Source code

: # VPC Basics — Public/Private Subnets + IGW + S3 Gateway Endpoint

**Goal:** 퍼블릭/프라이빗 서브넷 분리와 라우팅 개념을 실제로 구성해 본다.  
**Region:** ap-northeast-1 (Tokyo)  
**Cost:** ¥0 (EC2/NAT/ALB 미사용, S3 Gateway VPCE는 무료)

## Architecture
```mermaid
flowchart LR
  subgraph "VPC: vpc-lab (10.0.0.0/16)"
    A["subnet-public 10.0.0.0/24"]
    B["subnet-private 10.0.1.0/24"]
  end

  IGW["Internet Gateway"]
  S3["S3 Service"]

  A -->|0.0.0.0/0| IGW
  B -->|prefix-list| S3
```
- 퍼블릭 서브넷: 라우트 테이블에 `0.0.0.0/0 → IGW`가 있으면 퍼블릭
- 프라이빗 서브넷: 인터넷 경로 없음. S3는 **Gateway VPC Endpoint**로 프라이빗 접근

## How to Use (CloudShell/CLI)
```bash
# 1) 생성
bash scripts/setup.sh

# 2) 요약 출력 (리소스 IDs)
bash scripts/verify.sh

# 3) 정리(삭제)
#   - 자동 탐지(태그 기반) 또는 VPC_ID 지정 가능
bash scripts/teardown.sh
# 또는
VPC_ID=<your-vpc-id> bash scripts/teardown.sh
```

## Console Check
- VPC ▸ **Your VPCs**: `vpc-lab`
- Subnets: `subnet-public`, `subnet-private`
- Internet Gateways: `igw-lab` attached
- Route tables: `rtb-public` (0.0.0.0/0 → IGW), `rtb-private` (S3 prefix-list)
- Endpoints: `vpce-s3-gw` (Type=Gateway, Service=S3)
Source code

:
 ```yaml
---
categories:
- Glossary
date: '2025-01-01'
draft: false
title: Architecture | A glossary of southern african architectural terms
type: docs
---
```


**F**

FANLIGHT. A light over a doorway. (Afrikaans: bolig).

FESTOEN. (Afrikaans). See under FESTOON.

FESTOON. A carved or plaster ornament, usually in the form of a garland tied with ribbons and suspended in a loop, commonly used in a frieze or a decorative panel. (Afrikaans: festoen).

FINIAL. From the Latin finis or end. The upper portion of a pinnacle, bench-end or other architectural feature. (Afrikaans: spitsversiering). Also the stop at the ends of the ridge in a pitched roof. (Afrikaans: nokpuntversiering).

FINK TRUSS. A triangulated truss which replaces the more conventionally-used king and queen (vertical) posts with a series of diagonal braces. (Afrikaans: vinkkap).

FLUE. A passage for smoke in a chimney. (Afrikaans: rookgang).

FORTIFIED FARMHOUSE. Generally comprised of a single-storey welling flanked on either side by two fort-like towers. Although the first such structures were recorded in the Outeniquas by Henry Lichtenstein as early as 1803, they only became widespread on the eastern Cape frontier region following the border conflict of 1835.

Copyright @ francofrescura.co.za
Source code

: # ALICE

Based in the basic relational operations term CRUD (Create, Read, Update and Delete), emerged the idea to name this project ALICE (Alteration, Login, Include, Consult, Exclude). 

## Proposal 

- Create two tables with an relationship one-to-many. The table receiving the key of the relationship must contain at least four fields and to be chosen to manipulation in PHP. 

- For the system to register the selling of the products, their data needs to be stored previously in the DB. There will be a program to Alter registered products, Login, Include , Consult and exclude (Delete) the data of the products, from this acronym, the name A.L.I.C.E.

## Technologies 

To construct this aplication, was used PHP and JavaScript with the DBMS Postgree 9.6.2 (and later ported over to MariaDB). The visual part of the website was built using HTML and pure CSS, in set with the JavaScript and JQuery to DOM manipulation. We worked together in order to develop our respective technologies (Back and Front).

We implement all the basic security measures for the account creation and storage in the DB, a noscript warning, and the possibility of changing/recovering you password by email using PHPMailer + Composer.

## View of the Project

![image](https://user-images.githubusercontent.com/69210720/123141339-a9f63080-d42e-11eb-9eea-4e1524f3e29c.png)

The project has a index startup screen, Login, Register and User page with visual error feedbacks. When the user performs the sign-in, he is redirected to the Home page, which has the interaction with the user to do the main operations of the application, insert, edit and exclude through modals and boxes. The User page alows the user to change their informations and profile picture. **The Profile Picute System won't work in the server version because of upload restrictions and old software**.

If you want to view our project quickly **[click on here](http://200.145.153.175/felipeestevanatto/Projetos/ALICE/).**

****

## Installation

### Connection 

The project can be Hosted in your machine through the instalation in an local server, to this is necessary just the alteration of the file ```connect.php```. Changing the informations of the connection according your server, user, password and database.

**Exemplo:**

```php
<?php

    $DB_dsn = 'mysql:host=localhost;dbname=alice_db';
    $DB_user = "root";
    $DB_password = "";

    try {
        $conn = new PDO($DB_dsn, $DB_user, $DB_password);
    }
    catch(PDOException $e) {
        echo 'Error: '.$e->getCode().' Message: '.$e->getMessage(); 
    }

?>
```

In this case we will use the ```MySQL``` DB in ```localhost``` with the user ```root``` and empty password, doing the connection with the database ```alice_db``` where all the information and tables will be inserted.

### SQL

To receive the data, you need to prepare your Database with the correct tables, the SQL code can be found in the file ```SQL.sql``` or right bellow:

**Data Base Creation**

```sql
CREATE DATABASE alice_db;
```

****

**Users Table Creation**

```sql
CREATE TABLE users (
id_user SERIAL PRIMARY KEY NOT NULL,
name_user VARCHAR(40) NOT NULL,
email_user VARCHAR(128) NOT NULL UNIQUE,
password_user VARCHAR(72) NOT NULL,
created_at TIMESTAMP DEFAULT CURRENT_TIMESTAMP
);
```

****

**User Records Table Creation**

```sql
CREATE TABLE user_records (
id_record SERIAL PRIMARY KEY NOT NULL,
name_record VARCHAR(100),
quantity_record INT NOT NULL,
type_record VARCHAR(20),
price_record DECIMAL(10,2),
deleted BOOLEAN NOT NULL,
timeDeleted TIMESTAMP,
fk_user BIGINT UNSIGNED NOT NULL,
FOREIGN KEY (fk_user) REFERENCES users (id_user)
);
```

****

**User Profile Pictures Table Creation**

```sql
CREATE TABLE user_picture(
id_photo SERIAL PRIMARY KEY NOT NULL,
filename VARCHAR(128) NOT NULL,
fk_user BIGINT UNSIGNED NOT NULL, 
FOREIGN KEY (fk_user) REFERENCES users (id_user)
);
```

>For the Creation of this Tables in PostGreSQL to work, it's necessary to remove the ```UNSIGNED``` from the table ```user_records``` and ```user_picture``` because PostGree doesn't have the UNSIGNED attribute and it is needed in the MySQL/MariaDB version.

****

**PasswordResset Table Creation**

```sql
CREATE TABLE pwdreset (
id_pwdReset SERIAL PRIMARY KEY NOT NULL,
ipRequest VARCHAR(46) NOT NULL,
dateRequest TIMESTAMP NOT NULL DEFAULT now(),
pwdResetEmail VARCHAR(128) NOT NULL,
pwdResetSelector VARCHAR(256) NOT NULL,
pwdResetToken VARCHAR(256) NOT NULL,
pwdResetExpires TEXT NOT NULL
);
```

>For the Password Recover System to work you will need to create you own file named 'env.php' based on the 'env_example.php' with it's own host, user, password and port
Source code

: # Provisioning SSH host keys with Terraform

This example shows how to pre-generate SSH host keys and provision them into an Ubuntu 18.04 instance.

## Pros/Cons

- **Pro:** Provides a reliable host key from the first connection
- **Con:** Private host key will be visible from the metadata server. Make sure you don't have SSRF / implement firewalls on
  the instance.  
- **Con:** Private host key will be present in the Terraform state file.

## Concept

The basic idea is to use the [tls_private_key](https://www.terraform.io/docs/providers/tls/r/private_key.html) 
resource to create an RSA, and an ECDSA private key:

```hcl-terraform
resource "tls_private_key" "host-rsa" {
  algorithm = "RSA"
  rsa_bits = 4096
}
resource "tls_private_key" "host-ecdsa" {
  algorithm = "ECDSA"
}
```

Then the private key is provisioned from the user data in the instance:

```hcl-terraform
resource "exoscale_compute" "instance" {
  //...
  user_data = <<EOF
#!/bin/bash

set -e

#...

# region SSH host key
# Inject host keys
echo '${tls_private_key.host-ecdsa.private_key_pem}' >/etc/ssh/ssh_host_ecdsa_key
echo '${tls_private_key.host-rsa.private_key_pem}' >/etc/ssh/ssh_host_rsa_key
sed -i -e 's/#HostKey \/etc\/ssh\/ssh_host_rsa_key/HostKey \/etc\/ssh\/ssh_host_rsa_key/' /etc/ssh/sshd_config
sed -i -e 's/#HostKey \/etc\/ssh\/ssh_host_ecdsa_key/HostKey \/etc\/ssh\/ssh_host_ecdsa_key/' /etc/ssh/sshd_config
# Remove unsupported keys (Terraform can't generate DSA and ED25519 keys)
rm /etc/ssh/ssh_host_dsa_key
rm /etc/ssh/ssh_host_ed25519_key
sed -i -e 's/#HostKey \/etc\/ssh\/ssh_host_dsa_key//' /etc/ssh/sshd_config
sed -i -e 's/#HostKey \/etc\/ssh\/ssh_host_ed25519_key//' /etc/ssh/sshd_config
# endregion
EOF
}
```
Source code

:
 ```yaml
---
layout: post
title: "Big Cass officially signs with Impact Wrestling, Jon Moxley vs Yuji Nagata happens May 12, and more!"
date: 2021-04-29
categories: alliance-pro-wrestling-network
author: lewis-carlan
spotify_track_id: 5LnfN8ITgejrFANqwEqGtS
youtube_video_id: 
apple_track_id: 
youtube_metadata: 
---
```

### Requirement
I need every line of the data that has the word "Login"; please list them.

### Task solution
Based in the basic relational operations term CRUD (Create, Read, Update and Delete), emerged the idea to name this project ALICE (Alteration, Login, Include, Consult, Exclude). 
- For the system to register the selling of the products, their data needs to be stored previously in the DB. There will be a program to Alter registered products, Login, Include , Consult and exclude (Delete) the data of the products, from this acronym, the name A.L.I.C.E.
The project has a index startup screen, Login, Register and User page with visual error feedbacks. When the user performs the sign-in, he is redirected to the Home page, which has the interaction with the user to do the main operations of the application, insert, edit and exclude through modals and boxes. The User page alows the user to change their informations and profile picture. **The Profile Picute System won't work in the server version because of upload restrictions and old software**.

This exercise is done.